What this task involves:
From the records below, find each line with the string "Professional" and copy it.

Data records:
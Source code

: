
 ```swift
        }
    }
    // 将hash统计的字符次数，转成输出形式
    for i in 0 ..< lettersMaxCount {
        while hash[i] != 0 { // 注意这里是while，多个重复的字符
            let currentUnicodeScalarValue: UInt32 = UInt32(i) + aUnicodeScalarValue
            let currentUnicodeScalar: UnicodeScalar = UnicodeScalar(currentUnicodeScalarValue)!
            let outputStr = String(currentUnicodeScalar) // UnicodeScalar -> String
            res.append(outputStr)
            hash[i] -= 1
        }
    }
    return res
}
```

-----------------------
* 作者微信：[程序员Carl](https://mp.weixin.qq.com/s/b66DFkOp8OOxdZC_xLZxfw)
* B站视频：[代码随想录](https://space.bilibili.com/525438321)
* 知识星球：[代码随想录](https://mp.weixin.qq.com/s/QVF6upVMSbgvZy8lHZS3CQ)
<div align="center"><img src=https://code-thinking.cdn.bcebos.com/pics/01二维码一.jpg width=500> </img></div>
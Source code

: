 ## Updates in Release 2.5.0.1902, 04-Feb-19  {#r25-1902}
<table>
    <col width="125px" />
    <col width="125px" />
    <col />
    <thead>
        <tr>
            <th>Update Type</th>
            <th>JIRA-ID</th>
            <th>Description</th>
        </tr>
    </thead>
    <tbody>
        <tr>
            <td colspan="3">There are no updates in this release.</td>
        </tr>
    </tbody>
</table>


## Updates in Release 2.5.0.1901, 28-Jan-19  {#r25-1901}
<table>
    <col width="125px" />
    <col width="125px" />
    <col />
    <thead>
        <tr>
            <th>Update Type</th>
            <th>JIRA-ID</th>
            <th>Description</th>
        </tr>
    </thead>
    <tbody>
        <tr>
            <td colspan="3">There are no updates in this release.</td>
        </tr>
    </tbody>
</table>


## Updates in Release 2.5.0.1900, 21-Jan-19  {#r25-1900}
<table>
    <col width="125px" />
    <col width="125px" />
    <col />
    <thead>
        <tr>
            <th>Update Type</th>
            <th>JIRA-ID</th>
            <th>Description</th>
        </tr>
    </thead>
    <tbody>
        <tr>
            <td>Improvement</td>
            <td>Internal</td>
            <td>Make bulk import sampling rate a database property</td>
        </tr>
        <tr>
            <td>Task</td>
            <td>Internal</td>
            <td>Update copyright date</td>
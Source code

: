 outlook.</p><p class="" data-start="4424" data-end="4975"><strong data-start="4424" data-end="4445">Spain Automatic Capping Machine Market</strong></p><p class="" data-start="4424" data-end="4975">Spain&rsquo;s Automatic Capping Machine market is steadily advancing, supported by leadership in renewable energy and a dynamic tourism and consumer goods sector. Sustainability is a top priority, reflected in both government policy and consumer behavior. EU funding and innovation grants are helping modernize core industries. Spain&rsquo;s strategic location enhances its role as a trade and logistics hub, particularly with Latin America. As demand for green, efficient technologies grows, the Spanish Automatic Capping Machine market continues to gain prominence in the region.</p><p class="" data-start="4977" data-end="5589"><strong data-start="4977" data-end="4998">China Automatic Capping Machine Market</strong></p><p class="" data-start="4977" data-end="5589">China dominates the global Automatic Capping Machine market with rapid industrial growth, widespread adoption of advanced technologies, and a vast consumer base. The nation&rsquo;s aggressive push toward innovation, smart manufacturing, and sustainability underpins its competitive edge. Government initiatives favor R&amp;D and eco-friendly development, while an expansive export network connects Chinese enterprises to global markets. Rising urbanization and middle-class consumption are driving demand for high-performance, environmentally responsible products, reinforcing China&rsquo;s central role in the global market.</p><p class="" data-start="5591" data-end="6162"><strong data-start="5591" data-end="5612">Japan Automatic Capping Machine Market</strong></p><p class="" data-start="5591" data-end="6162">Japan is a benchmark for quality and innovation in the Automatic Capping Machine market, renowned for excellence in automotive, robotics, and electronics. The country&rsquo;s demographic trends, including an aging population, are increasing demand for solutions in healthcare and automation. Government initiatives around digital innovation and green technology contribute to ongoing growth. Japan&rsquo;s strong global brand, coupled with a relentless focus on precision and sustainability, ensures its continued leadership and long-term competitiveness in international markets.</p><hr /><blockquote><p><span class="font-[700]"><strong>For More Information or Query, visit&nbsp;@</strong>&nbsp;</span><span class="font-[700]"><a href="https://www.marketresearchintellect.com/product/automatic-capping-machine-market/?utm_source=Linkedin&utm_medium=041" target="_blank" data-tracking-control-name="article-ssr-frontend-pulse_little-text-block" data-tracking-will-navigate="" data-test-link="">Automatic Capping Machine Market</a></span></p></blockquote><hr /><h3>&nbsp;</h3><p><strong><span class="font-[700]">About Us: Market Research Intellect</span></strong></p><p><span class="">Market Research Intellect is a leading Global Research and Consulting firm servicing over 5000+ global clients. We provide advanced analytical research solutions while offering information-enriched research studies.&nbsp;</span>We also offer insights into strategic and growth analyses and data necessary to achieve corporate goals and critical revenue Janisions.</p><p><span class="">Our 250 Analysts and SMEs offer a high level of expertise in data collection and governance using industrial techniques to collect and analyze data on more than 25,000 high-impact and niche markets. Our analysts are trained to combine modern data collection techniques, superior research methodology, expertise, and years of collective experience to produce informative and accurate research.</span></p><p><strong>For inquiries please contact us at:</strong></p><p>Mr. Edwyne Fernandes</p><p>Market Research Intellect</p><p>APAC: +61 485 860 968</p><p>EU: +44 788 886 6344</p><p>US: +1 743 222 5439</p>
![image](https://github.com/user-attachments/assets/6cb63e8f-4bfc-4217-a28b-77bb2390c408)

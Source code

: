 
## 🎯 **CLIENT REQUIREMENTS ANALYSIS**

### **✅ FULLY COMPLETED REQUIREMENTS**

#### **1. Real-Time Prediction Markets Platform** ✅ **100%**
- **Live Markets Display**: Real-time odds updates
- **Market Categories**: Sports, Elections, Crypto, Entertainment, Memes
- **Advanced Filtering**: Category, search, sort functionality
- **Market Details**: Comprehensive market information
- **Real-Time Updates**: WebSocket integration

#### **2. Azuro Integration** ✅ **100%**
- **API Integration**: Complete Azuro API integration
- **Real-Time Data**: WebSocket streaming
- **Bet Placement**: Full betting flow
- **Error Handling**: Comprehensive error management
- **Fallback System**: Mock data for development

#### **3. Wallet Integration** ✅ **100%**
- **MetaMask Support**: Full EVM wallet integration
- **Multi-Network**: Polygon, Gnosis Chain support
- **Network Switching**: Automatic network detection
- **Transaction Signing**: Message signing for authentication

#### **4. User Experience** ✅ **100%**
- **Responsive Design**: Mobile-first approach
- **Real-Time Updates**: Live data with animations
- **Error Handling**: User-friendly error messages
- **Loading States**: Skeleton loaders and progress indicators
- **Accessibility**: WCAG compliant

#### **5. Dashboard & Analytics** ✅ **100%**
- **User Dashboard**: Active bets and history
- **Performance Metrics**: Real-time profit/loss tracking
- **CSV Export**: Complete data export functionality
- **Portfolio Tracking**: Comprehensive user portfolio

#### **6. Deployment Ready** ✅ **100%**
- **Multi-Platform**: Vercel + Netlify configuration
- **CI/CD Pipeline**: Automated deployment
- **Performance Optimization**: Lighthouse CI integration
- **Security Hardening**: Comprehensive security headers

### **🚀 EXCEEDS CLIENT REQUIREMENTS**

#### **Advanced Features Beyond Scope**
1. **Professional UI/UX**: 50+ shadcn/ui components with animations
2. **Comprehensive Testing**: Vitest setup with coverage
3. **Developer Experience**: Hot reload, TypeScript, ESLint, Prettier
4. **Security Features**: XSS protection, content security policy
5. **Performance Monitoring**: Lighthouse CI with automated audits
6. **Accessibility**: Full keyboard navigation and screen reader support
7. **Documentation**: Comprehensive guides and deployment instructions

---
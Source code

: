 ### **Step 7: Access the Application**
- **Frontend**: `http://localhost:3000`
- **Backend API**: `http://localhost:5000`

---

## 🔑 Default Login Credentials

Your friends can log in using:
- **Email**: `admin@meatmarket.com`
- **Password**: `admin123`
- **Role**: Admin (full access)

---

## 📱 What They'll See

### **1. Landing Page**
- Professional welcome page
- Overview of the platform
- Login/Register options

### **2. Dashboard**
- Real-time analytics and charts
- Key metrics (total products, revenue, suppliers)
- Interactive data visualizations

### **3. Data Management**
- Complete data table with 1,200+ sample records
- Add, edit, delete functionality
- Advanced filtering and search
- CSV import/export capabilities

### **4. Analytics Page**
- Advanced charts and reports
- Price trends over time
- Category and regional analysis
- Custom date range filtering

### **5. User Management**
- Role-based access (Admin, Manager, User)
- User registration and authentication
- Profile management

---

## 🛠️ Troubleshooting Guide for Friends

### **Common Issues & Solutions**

Output for this exercise:
1. **Professional UI/UX**: 50+ shadcn/ui components with animations
- Professional welcome page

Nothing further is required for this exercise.